Monday, February 6, 2012

What’s Junk Food?

Officially, it’s food with “minimum nutritional value,” says the U.S. Drug Administration.

A 100-calorie portion of junk food contains less than five percent of the Recommended Dietary Allowances (RDA) of any one of the 8 basic nutrients.

Hidden Sugars. Watch for them. Sugar is added to almost all foods, including salt, ketchup, canned fruit, etc. Sugar actually weakens muscles and can reduce your energy. Too much sugar also causes pancreas to secrete excessive insulin, leading to diabetes, stroke, heart disease, and hastens the aging process.

Junk Food – Low-Calorie. Even when you include a limited amount of junk food in your low-calorie diet, you can end up gaining weight, according to Dr. Richard Passwater, a noted health researcher.

“A 1,000-calorie-a-day diet is no guarantee that you’ll lose weight, especially when you choose the wrong kinds of calories,” Dr. Passwater said. “Certain junk foods, like doughnuts, sweet rolls and pies, are turned into fat by the body without being used up in the digestive process the way high-protein foods are.
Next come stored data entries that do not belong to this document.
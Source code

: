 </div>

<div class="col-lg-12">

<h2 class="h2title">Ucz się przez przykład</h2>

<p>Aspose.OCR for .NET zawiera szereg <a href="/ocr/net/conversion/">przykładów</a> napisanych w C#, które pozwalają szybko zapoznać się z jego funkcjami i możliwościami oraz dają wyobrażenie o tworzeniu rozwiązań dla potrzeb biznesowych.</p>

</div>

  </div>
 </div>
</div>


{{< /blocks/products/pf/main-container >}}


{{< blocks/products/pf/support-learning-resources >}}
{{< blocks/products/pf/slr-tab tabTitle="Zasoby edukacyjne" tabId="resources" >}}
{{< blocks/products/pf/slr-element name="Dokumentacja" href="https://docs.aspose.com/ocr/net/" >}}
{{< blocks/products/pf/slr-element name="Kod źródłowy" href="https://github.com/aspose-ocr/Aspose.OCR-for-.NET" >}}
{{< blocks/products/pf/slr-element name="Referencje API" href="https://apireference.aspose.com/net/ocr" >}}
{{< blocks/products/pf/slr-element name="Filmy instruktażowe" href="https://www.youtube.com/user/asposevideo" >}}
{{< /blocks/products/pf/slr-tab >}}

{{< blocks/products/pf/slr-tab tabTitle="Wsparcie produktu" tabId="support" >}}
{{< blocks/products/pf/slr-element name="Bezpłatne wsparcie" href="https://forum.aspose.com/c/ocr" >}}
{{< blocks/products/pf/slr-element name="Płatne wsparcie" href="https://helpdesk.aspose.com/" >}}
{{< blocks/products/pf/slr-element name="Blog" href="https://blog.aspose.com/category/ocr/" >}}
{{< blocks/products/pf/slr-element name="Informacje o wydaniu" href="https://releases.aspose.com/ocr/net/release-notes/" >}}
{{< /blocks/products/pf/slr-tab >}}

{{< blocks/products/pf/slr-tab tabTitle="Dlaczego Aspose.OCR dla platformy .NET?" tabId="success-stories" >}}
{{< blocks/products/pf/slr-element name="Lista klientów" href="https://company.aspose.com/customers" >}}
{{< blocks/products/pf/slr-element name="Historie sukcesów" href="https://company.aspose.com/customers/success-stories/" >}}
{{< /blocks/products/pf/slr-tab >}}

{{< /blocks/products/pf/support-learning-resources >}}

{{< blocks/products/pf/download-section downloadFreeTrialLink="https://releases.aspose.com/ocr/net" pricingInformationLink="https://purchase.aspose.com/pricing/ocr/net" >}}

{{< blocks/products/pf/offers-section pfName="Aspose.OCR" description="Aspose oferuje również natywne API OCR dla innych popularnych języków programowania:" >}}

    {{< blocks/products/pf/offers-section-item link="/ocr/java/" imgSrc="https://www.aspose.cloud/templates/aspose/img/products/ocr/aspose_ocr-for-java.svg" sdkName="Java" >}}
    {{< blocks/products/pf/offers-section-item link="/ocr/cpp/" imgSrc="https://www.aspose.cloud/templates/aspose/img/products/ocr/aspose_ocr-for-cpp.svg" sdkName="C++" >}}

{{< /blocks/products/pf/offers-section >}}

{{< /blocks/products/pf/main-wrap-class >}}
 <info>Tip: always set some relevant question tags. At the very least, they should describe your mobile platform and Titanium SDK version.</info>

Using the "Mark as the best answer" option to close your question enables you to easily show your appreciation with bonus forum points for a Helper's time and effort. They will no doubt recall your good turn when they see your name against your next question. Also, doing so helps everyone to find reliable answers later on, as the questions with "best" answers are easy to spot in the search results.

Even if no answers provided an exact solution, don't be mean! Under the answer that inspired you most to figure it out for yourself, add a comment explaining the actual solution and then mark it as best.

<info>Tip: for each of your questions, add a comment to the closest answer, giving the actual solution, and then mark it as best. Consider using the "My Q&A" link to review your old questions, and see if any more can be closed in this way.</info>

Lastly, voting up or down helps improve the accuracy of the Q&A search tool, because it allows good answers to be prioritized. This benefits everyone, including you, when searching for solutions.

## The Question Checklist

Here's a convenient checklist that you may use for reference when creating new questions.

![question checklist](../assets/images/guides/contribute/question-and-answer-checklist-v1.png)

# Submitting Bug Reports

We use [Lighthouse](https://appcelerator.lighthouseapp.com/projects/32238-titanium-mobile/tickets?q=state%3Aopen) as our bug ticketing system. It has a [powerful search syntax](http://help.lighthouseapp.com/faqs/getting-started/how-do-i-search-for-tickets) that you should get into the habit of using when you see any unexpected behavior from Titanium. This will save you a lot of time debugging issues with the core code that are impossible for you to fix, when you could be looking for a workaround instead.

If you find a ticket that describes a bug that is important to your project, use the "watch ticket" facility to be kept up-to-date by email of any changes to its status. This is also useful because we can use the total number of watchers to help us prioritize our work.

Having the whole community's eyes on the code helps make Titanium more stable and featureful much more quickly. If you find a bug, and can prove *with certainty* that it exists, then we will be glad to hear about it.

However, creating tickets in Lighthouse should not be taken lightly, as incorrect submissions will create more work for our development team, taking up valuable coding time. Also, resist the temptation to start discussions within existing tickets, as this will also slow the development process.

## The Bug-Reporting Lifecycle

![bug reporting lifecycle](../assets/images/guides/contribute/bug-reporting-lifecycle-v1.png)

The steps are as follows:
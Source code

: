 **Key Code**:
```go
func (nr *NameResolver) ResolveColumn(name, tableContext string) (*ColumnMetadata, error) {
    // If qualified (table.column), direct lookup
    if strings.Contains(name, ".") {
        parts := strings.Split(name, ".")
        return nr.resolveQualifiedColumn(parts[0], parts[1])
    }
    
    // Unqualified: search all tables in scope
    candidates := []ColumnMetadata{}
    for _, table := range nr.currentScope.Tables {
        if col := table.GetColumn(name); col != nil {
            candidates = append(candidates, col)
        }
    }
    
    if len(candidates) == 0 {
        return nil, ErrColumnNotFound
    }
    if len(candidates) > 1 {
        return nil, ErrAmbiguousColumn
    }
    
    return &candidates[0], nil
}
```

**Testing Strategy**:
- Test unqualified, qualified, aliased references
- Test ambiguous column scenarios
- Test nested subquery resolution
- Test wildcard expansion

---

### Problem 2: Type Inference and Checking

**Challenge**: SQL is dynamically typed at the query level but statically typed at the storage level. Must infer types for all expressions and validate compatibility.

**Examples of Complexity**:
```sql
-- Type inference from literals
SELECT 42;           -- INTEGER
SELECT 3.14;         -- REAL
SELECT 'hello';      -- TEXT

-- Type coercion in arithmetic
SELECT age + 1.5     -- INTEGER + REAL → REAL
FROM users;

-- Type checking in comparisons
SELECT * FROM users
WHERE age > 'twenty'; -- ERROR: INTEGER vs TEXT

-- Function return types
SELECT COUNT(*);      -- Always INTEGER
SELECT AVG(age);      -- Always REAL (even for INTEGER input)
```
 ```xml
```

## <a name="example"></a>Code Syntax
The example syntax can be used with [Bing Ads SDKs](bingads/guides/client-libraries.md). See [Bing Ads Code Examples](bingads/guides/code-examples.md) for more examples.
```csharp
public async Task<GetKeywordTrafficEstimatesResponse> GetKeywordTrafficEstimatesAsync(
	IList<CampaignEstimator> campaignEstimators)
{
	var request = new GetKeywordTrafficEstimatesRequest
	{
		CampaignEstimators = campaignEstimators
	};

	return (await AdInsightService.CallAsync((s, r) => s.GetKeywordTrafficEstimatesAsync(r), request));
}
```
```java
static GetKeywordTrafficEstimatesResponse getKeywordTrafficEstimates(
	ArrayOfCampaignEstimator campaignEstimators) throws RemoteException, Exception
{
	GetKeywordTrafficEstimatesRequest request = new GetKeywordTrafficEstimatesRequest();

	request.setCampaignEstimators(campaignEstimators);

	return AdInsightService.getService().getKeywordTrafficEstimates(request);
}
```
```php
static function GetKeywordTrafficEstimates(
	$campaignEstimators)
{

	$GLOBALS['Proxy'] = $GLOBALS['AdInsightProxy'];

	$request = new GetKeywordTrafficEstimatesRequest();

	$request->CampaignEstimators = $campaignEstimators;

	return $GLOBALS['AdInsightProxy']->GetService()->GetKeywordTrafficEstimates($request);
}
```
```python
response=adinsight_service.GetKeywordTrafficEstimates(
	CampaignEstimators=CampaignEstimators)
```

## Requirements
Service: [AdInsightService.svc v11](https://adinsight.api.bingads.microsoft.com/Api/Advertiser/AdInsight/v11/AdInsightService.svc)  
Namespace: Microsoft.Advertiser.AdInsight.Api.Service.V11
Junk foods like candy, popcorn and potato chips can add weight by triggering the highly allergic reaction, which causes the body to retain water and thus pack on unneeded pounds,” he explained.

“When you skip breakfast and lunch and consume most of your 1,000 calories in the evening meal, your body may not be able to burn off all those calories and the excess will be stored as body fat," he added.

It’s commonly recognized that consistent use of nutritional food supplements and foods for specific or special dietary needs “helps to keep the doctor away.”

The modest price increases in vitamins, minerals and health foods in general compared to drugs, hospitalization and other health care services is encouraging to those who take responsibility for their own health and shun drugs or hospitalization except in emergencies.

Counting fewer lost days of work time, and keeping healthy, is a bargain in more ways than one.

Tidbits: Drinking large quantities of alcohol on a regular basis can lead to sterility and impotence in men, according to David Van Thiel of the University of Philadelphia.

Alcohol directly affects the testes themselves and certain parts of the brain, including glands that control the function of the testes. Men who consume about a pint of liquor a day for five years or so are risking permanent, irreversible impotence and sterility, warned Dr. Van Thiel.